## WORK TO COMPLETE
Each line of the data below that carries the word "html" needs to be copied.

*****

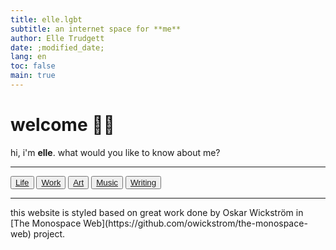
 ```yaml
---
title: elle.lgbt
subtitle: an internet space for **me**
author: Elle Trudgett
date: ;modified_date;
lang: en
toc: false
main: true
---
```


# welcome 🏳️‍⚧️

hi, i'm **elle**. what would you like to know about me?

<hr/>

<button>[Life](/life.html)</button>
<button>[Work](/work.html)</button>
<button>[Art](/art.html)</button>
<button>[Music](/music.html)</button>
<button>[Writing](/writing.html)</button>

<hr/>
this website is styled based on great work done by Oskar&nbsp;Wickström in [The&nbsp;Monospace&nbsp;Web](https://github.com/owickstrom/the-monospace-web) project.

*****

## EXPECTED OUTPUT
<button>[Life](/life.html)</button>
<button>[Work](/work.html)</button>
<button>[Art](/art.html)</button>
<button>[Music](/music.html)</button>
<button>[Writing](/writing.html)</button>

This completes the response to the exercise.